Other Rearing Methods:
In addition to raising tadpoles in cups individually there are several other methods. These methods and their Pros and Cons are discussed below.
Communal Rearing:
Many species of Dart Frog tadpoles can be raised in a communal tank in which they are not isolated from each other. The reasons all Dart Frog tadpoles are not raised communally has to due with competition with one another, which at the most extreme level includes actual cannibalism!
At one end of the spectrum are Dart Frog tadpoles that must be raised in isolation. These include tadpoles of frogs in the genus Ranitomeya, which are well known to cannibalize their siblings. On the other end of the spectrum are frogs such as those in the genera of Phyllobates and Epipedobates. The tadpoles of these frogs can be easily raised together, and with the exception of vulnerable freshly hatched tadpoles, even different sized tadpoles of these genera often can be kept together. Somewhere in the middle of this spectrum are frogs such as those in the genus Dendrobates. Dendrobates are among the most commonly kept dart frogs, and their tadpoles can be raised communally given the proper set-up. While more tolerant of each other than Ranitomeya tadpoles, Dendrobates tadpoles still display competition among individuals.
Several methods to reduce this competition include providing as much space for the tadpoles, providing cover for the tadpoles, and providing plenty of food for the tadpoles. The container in which the tadpoles are raised should be as large as possible, particular emphasis should be placed on the length and wide, the depth is less important. Wood, rock, leaves, and/or plants should be used to provide cover, provide grazing opportunities, and to break up the monotony of the communal setup. When the tadpoles are fed the food should be placed in different and changing locations within the setup. This prevents any dominant tadpoles from securing a monopoly over the food.
This communal Dart Frog tadpole system uses modified power filters for biological and mechanical filtration.
In addition to the benefits a larger body of water provides in terms of stability it also allows the use of filtration or heating. The use of small Hang-on-Back or internal/sponge filters can exponentially increase the carrying-capacity of the tadpole system. It should come as no surprise that increased water quality can have profound effects on the growth, size, and health of the tadpoles. The same can be said for providing a stable tropical temperature for them to develop in.

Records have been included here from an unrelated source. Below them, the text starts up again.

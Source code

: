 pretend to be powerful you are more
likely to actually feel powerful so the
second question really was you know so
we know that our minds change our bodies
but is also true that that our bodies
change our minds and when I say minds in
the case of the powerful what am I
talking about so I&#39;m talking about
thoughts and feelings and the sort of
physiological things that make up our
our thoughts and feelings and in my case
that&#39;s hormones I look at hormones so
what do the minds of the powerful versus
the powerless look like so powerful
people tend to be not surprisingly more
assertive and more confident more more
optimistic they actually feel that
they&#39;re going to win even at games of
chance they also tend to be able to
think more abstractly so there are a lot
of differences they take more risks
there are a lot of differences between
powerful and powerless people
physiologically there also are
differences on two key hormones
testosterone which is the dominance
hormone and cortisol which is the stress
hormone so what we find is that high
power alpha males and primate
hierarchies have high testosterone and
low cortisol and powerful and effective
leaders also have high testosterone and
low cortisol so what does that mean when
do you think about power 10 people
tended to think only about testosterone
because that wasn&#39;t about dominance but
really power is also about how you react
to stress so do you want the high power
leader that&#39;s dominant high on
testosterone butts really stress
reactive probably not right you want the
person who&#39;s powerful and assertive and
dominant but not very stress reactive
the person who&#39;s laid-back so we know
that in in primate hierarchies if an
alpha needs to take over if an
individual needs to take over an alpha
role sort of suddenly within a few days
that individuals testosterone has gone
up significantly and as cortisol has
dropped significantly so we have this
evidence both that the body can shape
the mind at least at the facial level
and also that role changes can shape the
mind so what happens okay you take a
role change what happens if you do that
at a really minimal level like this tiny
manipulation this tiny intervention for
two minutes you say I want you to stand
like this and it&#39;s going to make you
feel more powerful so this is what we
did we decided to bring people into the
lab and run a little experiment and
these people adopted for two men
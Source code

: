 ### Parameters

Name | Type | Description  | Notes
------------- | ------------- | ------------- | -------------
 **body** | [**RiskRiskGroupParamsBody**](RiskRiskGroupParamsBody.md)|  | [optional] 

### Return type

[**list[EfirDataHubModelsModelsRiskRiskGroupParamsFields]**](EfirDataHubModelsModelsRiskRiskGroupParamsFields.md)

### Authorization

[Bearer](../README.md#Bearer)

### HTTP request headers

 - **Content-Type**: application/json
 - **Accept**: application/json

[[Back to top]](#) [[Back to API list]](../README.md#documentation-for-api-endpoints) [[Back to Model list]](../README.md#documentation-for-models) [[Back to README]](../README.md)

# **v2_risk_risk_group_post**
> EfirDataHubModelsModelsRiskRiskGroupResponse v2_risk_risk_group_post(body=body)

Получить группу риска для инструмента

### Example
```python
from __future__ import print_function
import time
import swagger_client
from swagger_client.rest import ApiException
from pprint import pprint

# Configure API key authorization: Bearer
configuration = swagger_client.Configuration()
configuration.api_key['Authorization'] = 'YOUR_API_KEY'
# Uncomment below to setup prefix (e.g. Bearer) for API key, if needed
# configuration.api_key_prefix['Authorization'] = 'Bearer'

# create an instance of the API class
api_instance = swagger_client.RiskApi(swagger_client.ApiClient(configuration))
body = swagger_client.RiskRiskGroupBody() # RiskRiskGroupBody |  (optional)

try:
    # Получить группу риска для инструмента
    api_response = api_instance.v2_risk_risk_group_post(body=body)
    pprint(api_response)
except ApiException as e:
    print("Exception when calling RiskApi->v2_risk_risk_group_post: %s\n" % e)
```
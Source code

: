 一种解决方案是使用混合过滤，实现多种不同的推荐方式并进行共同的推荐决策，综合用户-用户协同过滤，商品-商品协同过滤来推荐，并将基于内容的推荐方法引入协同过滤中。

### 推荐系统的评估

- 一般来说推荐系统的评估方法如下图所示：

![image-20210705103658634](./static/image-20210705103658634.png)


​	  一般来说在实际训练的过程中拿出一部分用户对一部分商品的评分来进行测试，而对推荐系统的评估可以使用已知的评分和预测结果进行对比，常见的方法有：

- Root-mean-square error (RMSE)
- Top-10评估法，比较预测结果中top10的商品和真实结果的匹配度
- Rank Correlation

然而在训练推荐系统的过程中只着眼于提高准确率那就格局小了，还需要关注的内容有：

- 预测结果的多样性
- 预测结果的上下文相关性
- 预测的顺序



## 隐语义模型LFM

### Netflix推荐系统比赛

While communal raising as described above provides many benefits to the tadpoles in terms of water quality there are some disadvantages. Besides some species of tadpoles not being able to be raised communally at all such as Ranitomeya, those species that can be raised together such as Dendrobates spp. still have the risk of being out-competed by their peers, up to and including being cannibalized.
In an effort to enjoy all the advantages of each method while avoiding all the disadvantages NC Dart Frogs came up with the MartinMorphisis Tadpole Systems. These systems allow the isolation of each tadpole into individual cubicles in a series of removable trays. The largest system has 900 cubicles, and all sized systems provide complete mechanical and biological filtration, with optional chemical filtration and Ultraviolet Sterilization. The system can also have temperature control to provide a stable development environment.
The customization of MartinMorphisis Tadpole Systems is vast.
The design features of the system, such as spray-bars, keeps required maintenance to a minimum. An 80% reduction in weekly maintenance time was gained upon system adoption. The MartinMorphisis Tadpole Systems completely eliminates any competition the tadpoles would otherwise experience, which along with the stable and optimized water parameters result in noticeably larger and faster developed tadpoles with reduced mortality.